The end of their shift was approaching.  They'd now fully removed the damaged wings of the ship which had cleared out a decent section of their work area. This meant their work was about a third of the way done. The next step would be getting through the hull of the ship and clearing out whatever was inside, which promised to be the most exciting. If the exterior of the ship was too burnt to reveal anything, the inside should certainly have something.

Before that however, they'd decided this was the perfect time for Harry to have his one final look at the door before they announced the news to the rest of camp. Aria had no belief it was going to reveal anything, but if was going to make Harry feel better, she wasn't going to stand in the way.

As Aria watched, she saw Harry going for a slightly risky move as he peered in very close to the door. It was dangerous, but she didn't move to stop him, knowing that the camera's pointed towards the door still blocked by the spaceship or too high up to pick up Harry just underneath them. She smiled at the thought. The aliens own tendency to put cameras out of human reach was coming back to bite them.

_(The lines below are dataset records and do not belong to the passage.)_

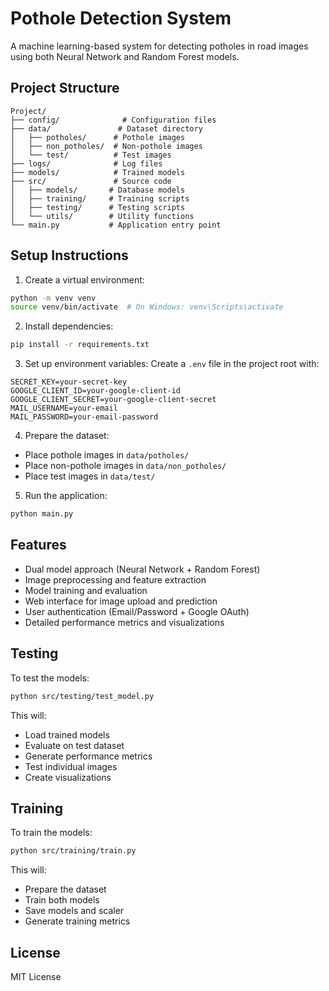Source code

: # Pothole Detection System

A machine learning-based system for detecting potholes in road images using both Neural Network and Random Forest models.

## Project Structure

```
Project/
├── config/              # Configuration files
├── data/               # Dataset directory
│   ├── potholes/      # Pothole images
│   ├── non_potholes/  # Non-pothole images
│   └── test/          # Test images
├── logs/              # Log files
├── models/            # Trained models
├── src/               # Source code
│   ├── models/       # Database models
│   ├── training/     # Training scripts
│   ├── testing/      # Testing scripts
│   └── utils/        # Utility functions
└── main.py           # Application entry point
```

## Setup Instructions

1. Create a virtual environment:
```bash
python -m venv venv
source venv/bin/activate  # On Windows: venv\Scripts\activate
```

2. Install dependencies:
```bash
pip install -r requirements.txt
```

3. Set up environment variables:
Create a `.env` file in the project root with:
```
SECRET_KEY=your-secret-key
GOOGLE_CLIENT_ID=your-google-client-id
GOOGLE_CLIENT_SECRET=your-google-client-secret
MAIL_USERNAME=your-email
MAIL_PASSWORD=your-email-password
```

4. Prepare the dataset:
- Place pothole images in `data/potholes/`
- Place non-pothole images in `data/non_potholes/`
- Place test images in `data/test/`

5. Run the application:
```bash
python main.py
```

## Features

- Dual model approach (Neural Network + Random Forest)
- Image preprocessing and feature extraction
- Model training and evaluation
- Web interface for image upload and prediction
- User authentication (Email/Password + Google OAuth)
- Detailed performance metrics and visualizations

## Testing

To test the models:
```bash
python src/testing/test_model.py
```

This will:
- Load trained models
- Evaluate on test dataset
- Generate performance metrics
- Test individual images
- Create visualizations

## Training

To train the models:
```bash
python src/training/train.py
```

This will:
- Prepare the dataset
- Train both models
- Save models and scaler
- Generate training metrics

## License

MIT License
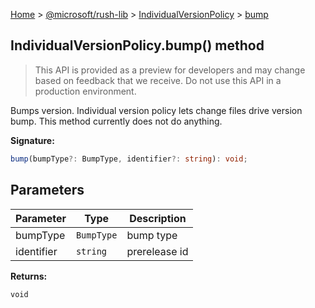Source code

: [Home](./index) &gt; [@microsoft/rush-lib](./rush-lib.md) &gt; [IndividualVersionPolicy](./rush-lib.individualversionpolicy.md) &gt; [bump](./rush-lib.individualversionpolicy.bump.md)

## IndividualVersionPolicy.bump() method

> This API is provided as a preview for developers and may change based on feedback that we receive. Do not use this API in a production environment.
> 

Bumps version. Individual version policy lets change files drive version bump. This method currently does not do anything.

<b>Signature:</b>

```typescript
bump(bumpType?: BumpType, identifier?: string): void;
```

## Parameters

|  Parameter | Type | Description |
|  --- | --- | --- |
|  bumpType | `BumpType` | bump type |
|  identifier | `string` | prerelease id |

<b>Returns:</b>

`void`

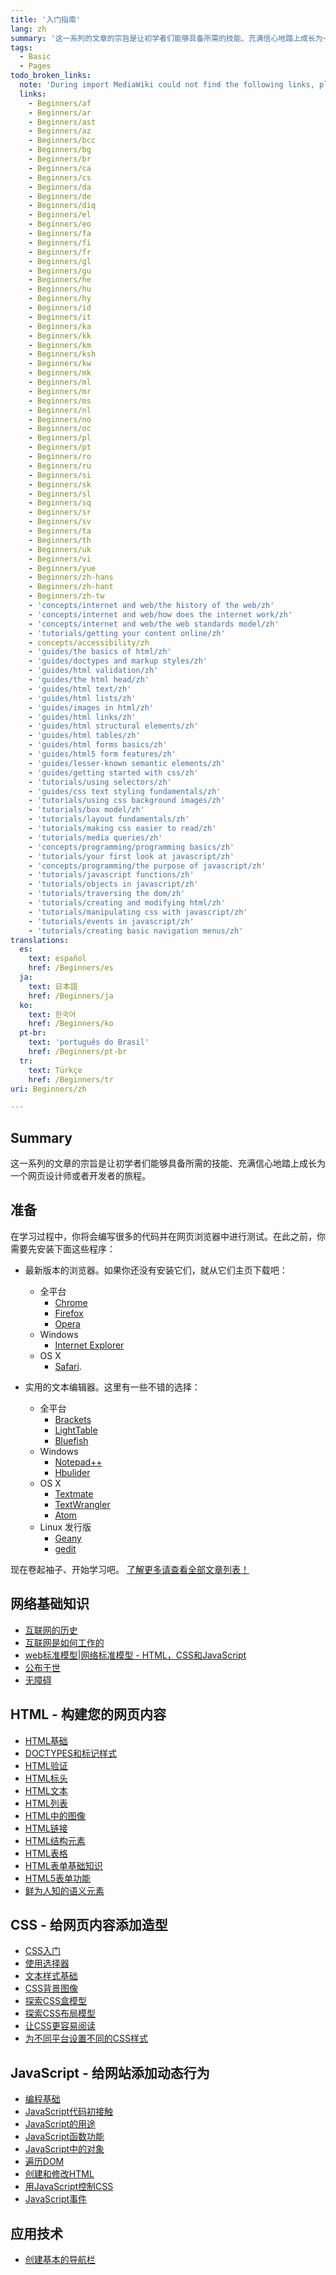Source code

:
 ```yaml
---
title: '入门指南'
lang: zh
summary: '这一系列的文章的宗旨是让初学者们能够具备所需的技能、充满信心地踏上成长为一个网页设计师或者开发者的旅程。'
tags:
  - Basic
  - Pages
todo_broken_links:
  note: 'During import MediaWiki could not find the following links, please fix and adjust this list.'
  links:
    - Beginners/af
    - Beginners/ar
    - Beginners/ast
    - Beginners/az
    - Beginners/bcc
    - Beginners/bg
    - Beginners/br
    - Beginners/ca
    - Beginners/cs
    - Beginners/da
    - Beginners/de
    - Beginners/diq
    - Beginners/el
    - Beginners/eo
    - Beginners/fa
    - Beginners/fi
    - Beginners/fr
    - Beginners/gl
    - Beginners/gu
    - Beginners/he
    - Beginners/hu
    - Beginners/hy
    - Beginners/id
    - Beginners/it
    - Beginners/ka
    - Beginners/kk
    - Beginners/km
    - Beginners/ksh
    - Beginners/kw
    - Beginners/mk
    - Beginners/ml
    - Beginners/mr
    - Beginners/ms
    - Beginners/nl
    - Beginners/no
    - Beginners/oc
    - Beginners/pl
    - Beginners/pt
    - Beginners/ro
    - Beginners/ru
    - Beginners/si
    - Beginners/sk
    - Beginners/sl
    - Beginners/sq
    - Beginners/sr
    - Beginners/sv
    - Beginners/ta
    - Beginners/th
    - Beginners/uk
    - Beginners/vi
    - Beginners/yue
    - Beginners/zh-hans
    - Beginners/zh-hant
    - Beginners/zh-tw
    - 'concepts/internet and web/the history of the web/zh'
    - 'concepts/internet and web/how does the internet work/zh'
    - 'concepts/internet and web/the web standards model/zh'
    - 'tutorials/getting your content online/zh'
    - concepts/accessibility/zh
    - 'guides/the basics of html/zh'
    - 'guides/doctypes and markup styles/zh'
    - 'guides/html validation/zh'
    - 'guides/the html head/zh'
    - 'guides/html text/zh'
    - 'guides/html lists/zh'
    - 'guides/images in html/zh'
    - 'guides/html links/zh'
    - 'guides/html structural elements/zh'
    - 'guides/html tables/zh'
    - 'guides/html forms basics/zh'
    - 'guides/html5 form features/zh'
    - 'guides/lesser-known semantic elements/zh'
    - 'guides/getting started with css/zh'
    - 'tutorials/using selectors/zh'
    - 'guides/css text styling fundamentals/zh'
    - 'tutorials/using css background images/zh'
    - 'tutorials/box model/zh'
    - 'tutorials/layout fundamentals/zh'
    - 'tutorials/making css easier to read/zh'
    - 'tutorials/media queries/zh'
    - 'concepts/programming/programming basics/zh'
    - 'tutorials/your first look at javascript/zh'
    - 'concepts/programming/the purpose of javascript/zh'
    - 'tutorials/javascript functions/zh'
    - 'tutorials/objects in javascript/zh'
    - 'tutorials/traversing the dom/zh'
    - 'tutorials/creating and modifying html/zh'
    - 'tutorials/manipulating css with javascript/zh'
    - 'tutorials/events in javascript/zh'
    - 'tutorials/creating basic navigation menus/zh'
translations:
  es:
    text: español
    href: /Beginners/es
  ja:
    text: 日本語
    href: /Beginners/ja
  ko:
    text: 한국어
    href: /Beginners/ko
  pt-br:
    text: 'português do Brasil'
    href: /Beginners/pt-br
  tr:
    text: Türkçe
    href: /Beginners/tr
uri: Beginners/zh

---
```

## Summary

这一系列的文章的宗旨是让初学者们能够具备所需的技能、充满信心地踏上成长为一个网页设计师或者开发者的旅程。

## 准备

在学习过程中，你将会编写很多的代码并在网页浏览器中进行测试。在此之前，你需要先安装下面这些程序：

-   最新版本的浏览器。如果你还没有安装它们，就从它们主页下载吧：
    -   全平台
        -   [Chrome](https://www.google.com/chrome)
        -   [Firefox](http://www.mozilla.org/firefox)
        -   [Opera](http://www.opera.com)
    -   Windows
        -   [Internet Explorer](http://microsoft.com/ie)
    -   OS X
        -   [Safari](http://www.apple.com/safari/).

-   实用的文本编辑器。这里有一些不错的选择：
    -   全平台
        -   [Brackets](http://brackets.io)
        -   [LightTable](http://www.lighttable.com)
        -   [Bluefish](http://bluefish.openoffice.nl/index.html)
    -   Windows
        -   [Notepad++](http://notepad-plus-plus.org/)
        -   [Hbulider](http://dcloud.io/)
    -   OS X
        -   [Textmate](https://github.com/textmate/textmate)
        -   [TextWrangler](http://www.barebones.com/products/textwrangler/)
        -   [Atom](https://atom.io/)
    -   Linux 发行版
        -   [Geany](http://www.geany.org/)
        -   [gedit](https://wiki.gnome.org/Apps/Gedit)

现在卷起袖子、开始学习吧。 [了解更多请查看全部文章列表！](/tutorials)

## 网络基础知识

-   [互联网的历史](/w/index.php?title=concepts/internet_and_web/the_history_of_the_web/zh&action=edit&redlink=1)
-   [互联网是如何工作的](/w/index.php?title=concepts/internet_and_web/how_does_the_internet_work/zh&action=edit&redlink=1)
-   [web标准模型|网络标准模型 - HTML，CSS和JavaScript](/w/index.php?title=concepts/internet_and_web/the_web_standards_model/zh&action=edit&redlink=1)
-   [公布于世](/w/index.php?title=tutorials/getting_your_content_online/zh&action=edit&redlink=1)
-   [无障碍](/w/index.php?title=concepts/accessibility/zh&action=edit&redlink=1)

## HTML - 构建您的网页内容

-   [HTML基础](/w/index.php?title=guides/the_basics_of_html/zh&action=edit&redlink=1)
-   [DOCTYPES和标记样式](/w/index.php?title=guides/doctypes_and_markup_styles/zh&action=edit&redlink=1)
-   [HTML验证](/w/index.php?title=guides/html_validation/zh&action=edit&redlink=1)
-   [HTML标头](/w/index.php?title=guides/the_html_head/zh&action=edit&redlink=1)
-   [HTML文本](/w/index.php?title=guides/html_text/zh&action=edit&redlink=1)
-   [HTML列表](/w/index.php?title=guides/html_lists/zh&action=edit&redlink=1)
-   [HTML中的图像](/w/index.php?title=guides/images_in_html/zh&action=edit&redlink=1)
-   [HTML链接](/w/index.php?title=guides/html_links/zh&action=edit&redlink=1)
-   [HTML结构元素](/w/index.php?title=guides/html_structural_elements/zh&action=edit&redlink=1)
-   [HTML表格](/w/index.php?title=guides/html_tables/zh&action=edit&redlink=1)
-   [HTML表单基础知识](/w/index.php?title=guides/html_forms_basics/zh&action=edit&redlink=1)
-   [HTML5表单功能](/w/index.php?title=guides/html5_form_features/zh&action=edit&redlink=1)
-   [鲜为人知的语义元素](/w/index.php?title=guides/lesser-known_semantic_elements/zh&action=edit&redlink=1)

## CSS - 给网页内容添加造型

-   [CSS入门](/w/index.php?title=guides/getting_started_with_css/zh&action=edit&redlink=1)
-   [使用选择器](/w/index.php?title=tutorials/using_selectors/zh&action=edit&redlink=1)
-   [文本样式基础](/w/index.php?title=guides/css_text_styling_fundamentals/zh&action=edit&redlink=1)
-   [CSS背景图像](/w/index.php?title=tutorials/using_css_background_images/zh&action=edit&redlink=1)
-   [探索CSS盒模型](/w/index.php?title=tutorials/box_model/zh&action=edit&redlink=1)
-   [探索CSS布局模型](/w/index.php?title=tutorials/layout_fundamentals/zh&action=edit&redlink=1)
-   [让CSS更容易阅读](/w/index.php?title=tutorials/making_css_easier_to_read/zh&action=edit&redlink=1)
-   [为不同平台设置不同的CSS样式](/w/index.php?title=tutorials/media_queries/zh&action=edit&redlink=1)

## JavaScript - 给网站添加动态行为

-   [编程基础](/w/index.php?title=concepts/programming/programming_basics/zh&action=edit&redlink=1)
-   [JavaScript代码初接触](/w/index.php?title=tutorials/your_first_look_at_javascript/zh&action=edit&redlink=1)
-   [JavaScript的用途](/w/index.php?title=concepts/programming/the_purpose_of_javascript/zh&action=edit&redlink=1)
-   [JavaScript函数功能](/w/index.php?title=tutorials/javascript_functions/zh&action=edit&redlink=1)
-   [JavaScript中的对象](/w/index.php?title=tutorials/objects_in_javascript/zh&action=edit&redlink=1)
-   [遍历DOM](/w/index.php?title=tutorials/traversing_the_dom/zh&action=edit&redlink=1)
-   [创建和修改HTML](/w/index.php?title=tutorials/creating_and_modifying_html/zh&action=edit&redlink=1)
-   [用JavaScript控制CSS](/w/index.php?title=tutorials/manipulating_css_with_javascript/zh&action=edit&redlink=1)
-   [JavaScript事件](/w/index.php?title=tutorials/events_in_javascript/zh&action=edit&redlink=1)

## 应用技术

-   [创建基本的导航栏](/w/index.php?title=tutorials/creating_basic_navigation_menus/zh&action=edit&redlink=1)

Harry appeared to be focusing mostly on the wiring that ran through the door, probably looking for flaws that could've developed from the crash. Aria had to give him credit for thinking of that. While the door was never going to have any flaws being brand new, the wiring system had to be the same. The time since the crash was nowhere near long enough to rewire an entire network like that. While the wires were tough, Aria had seen enough to know that very well, they'd never been hit by the force created by a crashing starfighter.

She squinted at the door, trying to make out what Harry was spending so much time looking at, but she could only make out the blurry outline of several streaks of bronze wiring. Harry seemed to be particularly interested with the strands that spread out from the center of the door. A smile appeared to be forming on his face. A smile. That might actually be good news. Oh dear if he actually finds a flaw he's not going to shut up about it for years. Oh well...seeing that smile on his face is worth being annoyed by him for the next five years.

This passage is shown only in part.